**Directions for this task:**
Gather every line below where "class" appears.

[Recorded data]
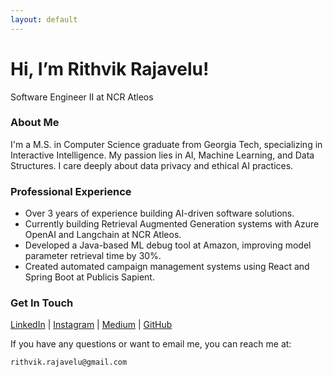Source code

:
 ```yaml
---
layout: default
---
```


<div class="hero text-center" data-aos="fade-up">
  <h1 class="display-3">Hi, I’m Rithvik Rajavelu!</h1>
  <p class="lead">Software Engineer II at NCR Atleos</p>
</div>

<div class="container" data-aos="fade-up">

### About Me

I'm a M.S. in Computer Science graduate from Georgia Tech, specializing in Interactive Intelligence. My passion lies in AI, Machine Learning, and Data Structures. I care deeply about data privacy and ethical AI practices.

### Professional Experience

- Over 3 years of experience building AI-driven software solutions.
- Currently building Retrieval Augmented Generation systems with Azure OpenAI and Langchain at NCR Atleos.
- Developed a Java-based ML debug tool at Amazon, improving model parameter retrieval time by 30%.
- Created automated campaign management systems using React and Spring Boot at Publicis Sapient.

### Get In Touch

[LinkedIn](https://www.linkedin.com/in/rith-raj/) | [Instagram](https://www.instagram.com/rith_film/) | [Medium](https://medium.com/@rithvik.rajavelu) | [GitHub](https://github.com/rithraj)

If you have any questions or want to email me, you can reach me at:

```
rithvik.rajavelu@gmail.com
```

</div>
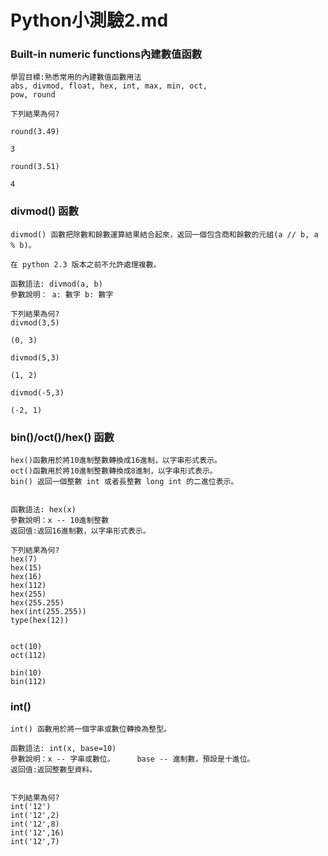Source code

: # Python小測驗2.md

### Built-in numeric functions內建數值函數
```
學習目標:熟悉常用的內建數值函數用法
abs, divmod, float, hex, int, max, min, oct,
pow, round
```
```
下列結果為何?

round(3.49)
```
```
3
```
```
round(3.51)
```
```
4
```
### divmod() 函數
```
divmod() 函數把除數和餘數運算結果結合起來，返回一個包含商和餘數的元組(a // b, a % b)。

在 python 2.3 版本之前不允許處理複數。

函數語法: divmod(a, b)
參數說明： a: 數字 b: 數字
```
```
下列結果為何?
divmod(3,5)
```
```
(0, 3)
```
```
divmod(5,3)
```
```
(1, 2)
```
```
divmod(-5,3)
```
```
(-2, 1)
```
### bin()/oct()/hex() 函數
```
hex()函數用於將10進制整數轉換成16進制，以字串形式表示。
oct()函數用於將10進制整數轉換成8進制，以字串形式表示。
bin() 返回一個整數 int 或者長整數 long int 的二進位表示。


函數語法: hex(x)
參數說明：x -- 10進制整數
返回值:返回16進制數，以字串形式表示。

下列結果為何?
hex(7)
hex(15)
hex(16)
hex(112)
hex(255)
hex(255.255)
hex(int(255.255))
type(hex(12))


oct(10)
oct(112)

bin(10)
bin(112)
```

### int()
```
int() 函數用於將一個字串或數位轉換為整型。

函數語法: int(x, base=10)
參數說明：x -- 字串或數位。     base -- 進制數，預設是十進位。
返回值:返回整數型資料。
 

下列結果為何?
int('12')
int('12',2)
int('12',8)
int('12',16)
int('12',7)
```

**Response area:**
<div class="hero text-center" data-aos="fade-up">
  <h1 class="display-3">Hi, I’m Rithvik Rajavelu!</h1>
  <p class="lead">Software Engineer II at NCR Atleos</p>
<div class="container" data-aos="fade-up">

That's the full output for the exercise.